The newly formed Alan Turing Institute last week hosted a summit on Data Science for Media at the University of Edinburgh’s Informatics Forum. The Forum is an exciting space for some of the finest young minds to come together to collaborate on projects that could actually shape the world of tomorrow.
It’s also a sleek, airy building that wasn’t even in existence when I studied English here in the early Noughties, so it made me feel slightly old.
I was lucky enough to attend alongwith some colleagues from Johnston Press, and it proved to be a fascinating insight into how data is increasingly underpinning contemporary journalism. I was there for the first of two days, but my notes here are from the first keynote and panel discussion only, as this was most relevant to my interests.
Mike Dewar from the New York Times Labs gave the opening keynote speech on his work on the 28th floor of the NYT building on Eighth Avenue. His speech was titled ‘Design Values for Data Scientists’, but it could also have been called ‘How to Make Data Science Work for a Media Company’.
Mike explained that he works with “creative technologists” in an effort to future-proof the NYT for “three to five years ahead”. He added that the media needs to aspire to more than optimisation, to what he called a “race to clickbait”.

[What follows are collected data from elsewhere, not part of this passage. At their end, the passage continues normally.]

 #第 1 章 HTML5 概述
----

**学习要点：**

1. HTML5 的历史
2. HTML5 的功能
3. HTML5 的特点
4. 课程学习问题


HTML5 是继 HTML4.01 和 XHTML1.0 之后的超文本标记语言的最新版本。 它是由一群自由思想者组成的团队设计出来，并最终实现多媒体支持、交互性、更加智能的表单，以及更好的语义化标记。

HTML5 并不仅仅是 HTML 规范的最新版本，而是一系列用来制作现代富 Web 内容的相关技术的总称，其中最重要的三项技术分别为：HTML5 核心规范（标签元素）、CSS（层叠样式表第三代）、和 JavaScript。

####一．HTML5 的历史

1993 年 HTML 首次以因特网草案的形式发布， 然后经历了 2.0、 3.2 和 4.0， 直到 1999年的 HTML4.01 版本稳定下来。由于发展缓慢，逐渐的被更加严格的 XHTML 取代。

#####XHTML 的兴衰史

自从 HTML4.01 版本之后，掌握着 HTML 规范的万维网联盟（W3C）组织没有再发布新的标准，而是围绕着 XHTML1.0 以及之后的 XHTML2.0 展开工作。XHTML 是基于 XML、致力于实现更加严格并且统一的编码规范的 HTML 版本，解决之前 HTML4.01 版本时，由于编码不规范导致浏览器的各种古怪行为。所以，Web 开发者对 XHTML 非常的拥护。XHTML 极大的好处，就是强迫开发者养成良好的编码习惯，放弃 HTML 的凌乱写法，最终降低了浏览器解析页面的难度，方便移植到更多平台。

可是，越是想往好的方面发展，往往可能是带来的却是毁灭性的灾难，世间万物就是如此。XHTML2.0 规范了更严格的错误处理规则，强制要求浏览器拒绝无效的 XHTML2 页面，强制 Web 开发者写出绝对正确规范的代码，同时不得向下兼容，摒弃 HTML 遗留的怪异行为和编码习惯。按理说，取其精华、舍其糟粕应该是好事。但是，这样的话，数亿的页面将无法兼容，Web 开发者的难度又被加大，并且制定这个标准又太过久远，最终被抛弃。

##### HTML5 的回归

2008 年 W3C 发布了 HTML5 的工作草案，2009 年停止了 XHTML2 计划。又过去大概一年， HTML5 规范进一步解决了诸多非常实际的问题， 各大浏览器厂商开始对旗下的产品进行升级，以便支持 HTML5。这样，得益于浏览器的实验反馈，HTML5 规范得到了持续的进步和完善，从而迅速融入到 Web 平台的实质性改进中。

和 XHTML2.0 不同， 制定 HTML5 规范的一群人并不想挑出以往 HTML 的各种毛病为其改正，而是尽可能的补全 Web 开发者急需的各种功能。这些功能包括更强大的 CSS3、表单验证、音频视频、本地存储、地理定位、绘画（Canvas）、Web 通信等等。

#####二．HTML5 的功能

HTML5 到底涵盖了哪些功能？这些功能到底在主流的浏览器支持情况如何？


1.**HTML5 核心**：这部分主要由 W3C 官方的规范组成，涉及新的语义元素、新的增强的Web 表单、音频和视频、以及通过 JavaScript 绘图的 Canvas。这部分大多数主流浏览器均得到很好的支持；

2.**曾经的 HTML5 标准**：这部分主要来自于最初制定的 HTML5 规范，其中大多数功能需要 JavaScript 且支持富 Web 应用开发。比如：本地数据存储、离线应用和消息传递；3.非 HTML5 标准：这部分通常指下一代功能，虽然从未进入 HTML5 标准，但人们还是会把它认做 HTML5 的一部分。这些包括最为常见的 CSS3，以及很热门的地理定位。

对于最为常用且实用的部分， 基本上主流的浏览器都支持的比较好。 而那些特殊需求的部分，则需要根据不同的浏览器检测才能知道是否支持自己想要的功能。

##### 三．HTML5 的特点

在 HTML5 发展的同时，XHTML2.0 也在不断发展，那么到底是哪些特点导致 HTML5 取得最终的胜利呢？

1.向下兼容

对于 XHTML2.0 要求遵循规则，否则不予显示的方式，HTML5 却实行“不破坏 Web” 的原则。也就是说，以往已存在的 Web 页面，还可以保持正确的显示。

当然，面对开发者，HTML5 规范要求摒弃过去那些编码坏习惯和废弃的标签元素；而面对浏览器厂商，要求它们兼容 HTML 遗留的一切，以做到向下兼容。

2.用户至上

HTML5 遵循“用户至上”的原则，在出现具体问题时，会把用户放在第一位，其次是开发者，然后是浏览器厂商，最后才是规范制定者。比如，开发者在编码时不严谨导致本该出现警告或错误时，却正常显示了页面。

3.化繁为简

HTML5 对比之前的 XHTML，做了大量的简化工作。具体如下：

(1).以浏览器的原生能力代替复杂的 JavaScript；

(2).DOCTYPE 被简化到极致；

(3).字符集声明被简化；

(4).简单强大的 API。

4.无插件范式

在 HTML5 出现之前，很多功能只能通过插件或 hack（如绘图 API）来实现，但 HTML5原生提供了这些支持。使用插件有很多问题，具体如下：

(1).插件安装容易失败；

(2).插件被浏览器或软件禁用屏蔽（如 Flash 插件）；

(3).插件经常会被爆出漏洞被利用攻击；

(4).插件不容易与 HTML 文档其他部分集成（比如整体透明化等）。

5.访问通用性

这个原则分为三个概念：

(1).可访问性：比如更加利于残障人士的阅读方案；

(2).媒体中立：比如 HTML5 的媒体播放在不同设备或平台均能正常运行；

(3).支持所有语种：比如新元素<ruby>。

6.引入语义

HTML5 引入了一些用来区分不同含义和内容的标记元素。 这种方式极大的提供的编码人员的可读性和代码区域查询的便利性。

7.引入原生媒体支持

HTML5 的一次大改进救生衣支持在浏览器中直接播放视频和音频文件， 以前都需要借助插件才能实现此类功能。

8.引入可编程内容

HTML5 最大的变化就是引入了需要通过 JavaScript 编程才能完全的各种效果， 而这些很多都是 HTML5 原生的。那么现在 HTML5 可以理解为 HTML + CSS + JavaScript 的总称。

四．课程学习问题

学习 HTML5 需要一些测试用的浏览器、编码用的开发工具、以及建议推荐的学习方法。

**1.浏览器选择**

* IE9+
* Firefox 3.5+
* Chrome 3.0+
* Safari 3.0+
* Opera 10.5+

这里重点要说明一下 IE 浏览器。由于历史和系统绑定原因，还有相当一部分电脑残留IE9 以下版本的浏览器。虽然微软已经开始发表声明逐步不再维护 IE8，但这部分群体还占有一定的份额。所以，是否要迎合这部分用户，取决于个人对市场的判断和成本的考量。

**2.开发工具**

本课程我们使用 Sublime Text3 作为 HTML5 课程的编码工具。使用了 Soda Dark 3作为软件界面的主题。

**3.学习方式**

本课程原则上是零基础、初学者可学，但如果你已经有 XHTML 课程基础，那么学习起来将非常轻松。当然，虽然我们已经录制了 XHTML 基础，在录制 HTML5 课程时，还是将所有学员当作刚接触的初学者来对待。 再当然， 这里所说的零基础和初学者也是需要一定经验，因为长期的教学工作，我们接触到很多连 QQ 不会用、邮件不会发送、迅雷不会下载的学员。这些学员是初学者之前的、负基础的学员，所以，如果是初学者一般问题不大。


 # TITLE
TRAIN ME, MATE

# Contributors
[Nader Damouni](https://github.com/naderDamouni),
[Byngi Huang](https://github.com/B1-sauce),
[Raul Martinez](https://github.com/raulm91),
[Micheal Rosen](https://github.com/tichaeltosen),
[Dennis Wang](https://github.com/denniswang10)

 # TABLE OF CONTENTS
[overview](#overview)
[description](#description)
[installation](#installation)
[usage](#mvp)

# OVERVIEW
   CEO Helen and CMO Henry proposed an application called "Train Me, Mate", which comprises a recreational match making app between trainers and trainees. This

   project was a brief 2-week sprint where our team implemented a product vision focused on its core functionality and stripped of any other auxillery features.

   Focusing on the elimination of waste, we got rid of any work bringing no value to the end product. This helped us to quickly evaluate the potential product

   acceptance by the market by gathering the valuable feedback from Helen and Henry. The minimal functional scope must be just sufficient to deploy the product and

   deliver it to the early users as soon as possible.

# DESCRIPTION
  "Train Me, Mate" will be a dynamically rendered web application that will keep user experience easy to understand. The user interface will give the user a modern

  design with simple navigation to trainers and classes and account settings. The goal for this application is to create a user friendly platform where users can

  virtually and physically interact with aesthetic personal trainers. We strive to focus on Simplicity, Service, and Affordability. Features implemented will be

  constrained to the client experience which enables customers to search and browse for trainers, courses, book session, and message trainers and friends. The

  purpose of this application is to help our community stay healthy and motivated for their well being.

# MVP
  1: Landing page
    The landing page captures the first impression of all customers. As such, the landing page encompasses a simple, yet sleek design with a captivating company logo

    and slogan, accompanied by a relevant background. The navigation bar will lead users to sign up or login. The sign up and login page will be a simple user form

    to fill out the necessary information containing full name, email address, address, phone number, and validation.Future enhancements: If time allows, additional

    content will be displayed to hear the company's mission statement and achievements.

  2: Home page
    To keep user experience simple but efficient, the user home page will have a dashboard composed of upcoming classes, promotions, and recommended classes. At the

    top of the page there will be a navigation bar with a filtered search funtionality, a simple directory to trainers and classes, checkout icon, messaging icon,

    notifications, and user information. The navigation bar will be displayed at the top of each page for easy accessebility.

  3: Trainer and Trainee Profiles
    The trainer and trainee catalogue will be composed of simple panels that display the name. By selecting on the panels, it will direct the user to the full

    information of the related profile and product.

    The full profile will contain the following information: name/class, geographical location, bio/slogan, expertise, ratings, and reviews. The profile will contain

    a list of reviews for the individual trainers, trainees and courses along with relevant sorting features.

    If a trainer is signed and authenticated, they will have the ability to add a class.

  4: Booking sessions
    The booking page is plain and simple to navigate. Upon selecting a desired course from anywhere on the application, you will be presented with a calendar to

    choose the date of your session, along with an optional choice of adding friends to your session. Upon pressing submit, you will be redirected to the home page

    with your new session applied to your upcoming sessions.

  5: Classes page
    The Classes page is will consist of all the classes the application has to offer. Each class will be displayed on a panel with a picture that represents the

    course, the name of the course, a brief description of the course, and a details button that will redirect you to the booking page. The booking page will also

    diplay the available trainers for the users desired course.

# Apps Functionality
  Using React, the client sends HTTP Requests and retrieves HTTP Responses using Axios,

To structure his talk, he identified three key values of data science:
And for each of these values he gave examples of NYT Labs projects he thinks applies to each, whether they were successful or not.
Curriculum: this was a tool that displayed browser text of whatever Dewar and his colleagues were looking at online, on a screen in their office, and the question it was exploring was what’s it like to be watched. Obviously, it made people uncomfortable to see their supposedly private internet habits on the public screen, so Dewar added that they modified the tool to make it trustworthy, by making it open-source, clearly written, with the option to disengage.
Editor: this tool was a basic Word-style programme that sent any written text to the NYT corpus as it’s typed, so that it would deliver the journalist with live analysis and markup. However, the question of whether this was trustworthy had not been addressed.
Iris: this was essentially a feature of the NYT iPad app, which displayed three related articles at the end of any piece. But unlike simple keyword-based delivery, Iris surfaced three options: ‘similar in style’, ‘similar topic’ and, most interestingly, ‘readers like you like this’. Obviously, this is a data-based tool that’s clearly legible to even the most casual reader.
Behavioural Segmentation: my notes of this are scant, but it was a simple model that looked at the reading session on the NYT website as a “set of transitional possibilities”. This was looking at live data of the types of users, and the interesting thing was how it was visualised so that the user types could be clearly represented by the shape of the different columns, adding complexity to the NYT’s understanding of its audience.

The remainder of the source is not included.